━━━━━ Exercise inputs ━━━━━

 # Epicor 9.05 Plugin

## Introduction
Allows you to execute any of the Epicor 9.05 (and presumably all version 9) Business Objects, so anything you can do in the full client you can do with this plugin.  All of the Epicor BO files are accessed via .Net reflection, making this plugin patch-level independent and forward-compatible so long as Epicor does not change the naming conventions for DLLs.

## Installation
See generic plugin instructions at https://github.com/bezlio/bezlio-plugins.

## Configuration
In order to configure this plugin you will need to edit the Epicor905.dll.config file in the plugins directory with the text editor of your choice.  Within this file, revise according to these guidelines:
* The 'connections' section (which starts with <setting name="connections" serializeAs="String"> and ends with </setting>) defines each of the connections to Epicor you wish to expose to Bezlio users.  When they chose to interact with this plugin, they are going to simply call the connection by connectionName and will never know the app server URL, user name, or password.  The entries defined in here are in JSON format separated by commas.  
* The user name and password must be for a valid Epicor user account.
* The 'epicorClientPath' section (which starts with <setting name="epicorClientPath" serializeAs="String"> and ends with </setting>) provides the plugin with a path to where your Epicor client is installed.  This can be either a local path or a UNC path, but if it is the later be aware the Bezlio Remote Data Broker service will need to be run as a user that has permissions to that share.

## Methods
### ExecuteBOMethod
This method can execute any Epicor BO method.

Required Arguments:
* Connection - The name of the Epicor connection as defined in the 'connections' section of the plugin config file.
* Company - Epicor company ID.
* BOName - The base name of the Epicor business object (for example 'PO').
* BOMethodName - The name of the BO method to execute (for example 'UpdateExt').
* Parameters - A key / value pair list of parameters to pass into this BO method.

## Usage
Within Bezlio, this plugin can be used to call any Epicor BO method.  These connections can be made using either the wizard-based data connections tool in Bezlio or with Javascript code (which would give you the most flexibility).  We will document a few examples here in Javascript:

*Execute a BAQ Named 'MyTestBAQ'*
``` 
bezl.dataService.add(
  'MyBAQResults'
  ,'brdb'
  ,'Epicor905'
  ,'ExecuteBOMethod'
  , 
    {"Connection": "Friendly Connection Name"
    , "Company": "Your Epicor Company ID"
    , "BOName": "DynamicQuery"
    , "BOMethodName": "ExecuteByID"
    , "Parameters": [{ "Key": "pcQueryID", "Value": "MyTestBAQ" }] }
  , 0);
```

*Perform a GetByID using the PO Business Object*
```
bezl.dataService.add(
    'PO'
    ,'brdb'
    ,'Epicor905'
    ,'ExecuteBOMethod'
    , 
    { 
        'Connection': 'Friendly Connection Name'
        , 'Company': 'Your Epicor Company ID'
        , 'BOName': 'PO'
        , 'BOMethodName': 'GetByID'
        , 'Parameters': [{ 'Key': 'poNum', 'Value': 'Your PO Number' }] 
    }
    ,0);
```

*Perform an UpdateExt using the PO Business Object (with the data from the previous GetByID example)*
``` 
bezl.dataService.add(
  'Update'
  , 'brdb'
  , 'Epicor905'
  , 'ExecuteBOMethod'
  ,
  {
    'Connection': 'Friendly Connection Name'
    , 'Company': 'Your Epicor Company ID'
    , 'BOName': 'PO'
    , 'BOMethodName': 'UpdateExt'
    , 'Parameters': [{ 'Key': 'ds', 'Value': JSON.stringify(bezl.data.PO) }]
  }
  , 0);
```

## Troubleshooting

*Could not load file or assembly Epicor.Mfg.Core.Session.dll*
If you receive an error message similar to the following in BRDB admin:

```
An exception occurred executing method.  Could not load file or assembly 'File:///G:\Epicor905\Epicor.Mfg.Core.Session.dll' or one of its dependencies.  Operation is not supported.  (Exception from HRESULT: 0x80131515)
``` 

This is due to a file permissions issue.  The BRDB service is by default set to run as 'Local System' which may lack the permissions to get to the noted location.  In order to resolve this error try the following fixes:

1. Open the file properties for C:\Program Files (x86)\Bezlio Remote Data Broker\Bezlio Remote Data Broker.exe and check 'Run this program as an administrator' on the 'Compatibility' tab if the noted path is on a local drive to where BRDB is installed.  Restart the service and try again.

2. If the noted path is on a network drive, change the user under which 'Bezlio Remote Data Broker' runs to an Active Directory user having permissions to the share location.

━━━━━

# About this exercise
From the first line to the last, return the data above exactly.

# Completed exercise
 # Epicor 9.05 Plugin

## Introduction
Allows you to execute any of the Epicor 9.05 (and presumably all version 9) Business Objects, so anything you can do in the full client you can do with this plugin.  All of the Epicor BO files are accessed via .Net reflection, making this plugin patch-level independent and forward-compatible so long as Epicor does not change the naming conventions for DLLs.

## Installation
See generic plugin instructions at https://github.com/bezlio/bezlio-plugins.

## Configuration
In order to configure this plugin you will need to edit the Epicor905.dll.config file in the plugins directory with the text editor of your choice.  Within this file, revise according to these guidelines:
* The 'connections' section (which starts with <setting name="connections" serializeAs="String"> and ends with </setting>) defines each of the connections to Epicor you wish to expose to Bezlio users.  When they chose to interact with this plugin, they are going to simply call the connection by connectionName and will never know the app server URL, user name, or password.  The entries defined in here are in JSON format separated by commas.  
* The user name and password must be for a valid Epicor user account.
* The 'epicorClientPath' section (which starts with <setting name="epicorClientPath" serializeAs="String"> and ends with </setting>) provides the plugin with a path to where your Epicor client is installed.  This can be either a local path or a UNC path, but if it is the later be aware the Bezlio Remote Data Broker service will need to be run as a user that has permissions to that share.

## Methods
### ExecuteBOMethod
This method can execute any Epicor BO method.

Required Arguments:
* Connection - The name of the Epicor connection as defined in the 'connections' section of the plugin config file.
* Company - Epicor company ID.
* BOName - The base name of the Epicor business object (for example 'PO').
* BOMethodName - The name of the BO method to execute (for example 'UpdateExt').
* Parameters - A key / value pair list of parameters to pass into this BO method.

## Usage
Within Bezlio, this plugin can be used to call any Epicor BO method.  These connections can be made using either the wizard-based data connections tool in Bezlio or with Javascript code (which would give you the most flexibility).  We will document a few examples here in Javascript:

*Execute a BAQ Named 'MyTestBAQ'*
``` 
bezl.dataService.add(
  'MyBAQResults'
  ,'brdb'
  ,'Epicor905'
  ,'ExecuteBOMethod'
  , 
    {"Connection": "Friendly Connection Name"
    , "Company": "Your Epicor Company ID"
    , "BOName": "DynamicQuery"
    , "BOMethodName": "ExecuteByID"
    , "Parameters": [{ "Key": "pcQueryID", "Value": "MyTestBAQ" }] }
  , 0);
```

*Perform a GetByID using the PO Business Object*
```
bezl.dataService.add(
    'PO'
    ,'brdb'
    ,'Epicor905'
    ,'ExecuteBOMethod'
    , 
    { 
        'Connection': 'Friendly Connection Name'
        , 'Company': 'Your Epicor Company ID'
        , 'BOName': 'PO'
        , 'BOMethodName': 'GetByID'
        , 'Parameters': [{ 'Key': 'poNum', 'Value': 'Your PO Number' }] 
    }
    ,0);
```

*Perform an UpdateExt using the PO Business Object (with the data from the previous GetByID example)*
``` 
bezl.dataService.add(
  'Update'
  , 'brdb'
  , 'Epicor905'
  , 'ExecuteBOMethod'
  ,
  {
    'Connection': 'Friendly Connection Name'
    , 'Company': 'Your Epicor Company ID'
    , 'BOName': 'PO'
    , 'BOMethodName': 'UpdateExt'
    , 'Parameters': [{ 'Key': 'ds', 'Value': JSON.stringify(bezl.data.PO) }]
  }
  , 0);
```

## Troubleshooting

*Could not load file or assembly Epicor.Mfg.Core.Session.dll*
If you receive an error message similar to the following in BRDB admin:

```
An exception occurred executing method.  Could not load file or assembly 'File:///G:\Epicor905\Epicor.Mfg.Core.Session.dll' or one of its dependencies.  Operation is not supported.  (Exception from HRESULT: 0x80131515)
``` 

This is due to a file permissions issue.  The BRDB service is by default set to run as 'Local System' which may lack the permissions to get to the noted location.  In order to resolve this error try the following fixes:

1. Open the file properties for C:\Program Files (x86)\Bezlio Remote Data Broker\Bezlio Remote Data Broker.exe and check 'Run this program as an administrator' on the 'Compatibility' tab if the noted path is on a local drive to where BRDB is installed.  Restart the service and try again.

2. If the noted path is on a network drive, change the user under which 'Bezlio Remote Data Broker' runs to an Active Directory user having permissions to the share location.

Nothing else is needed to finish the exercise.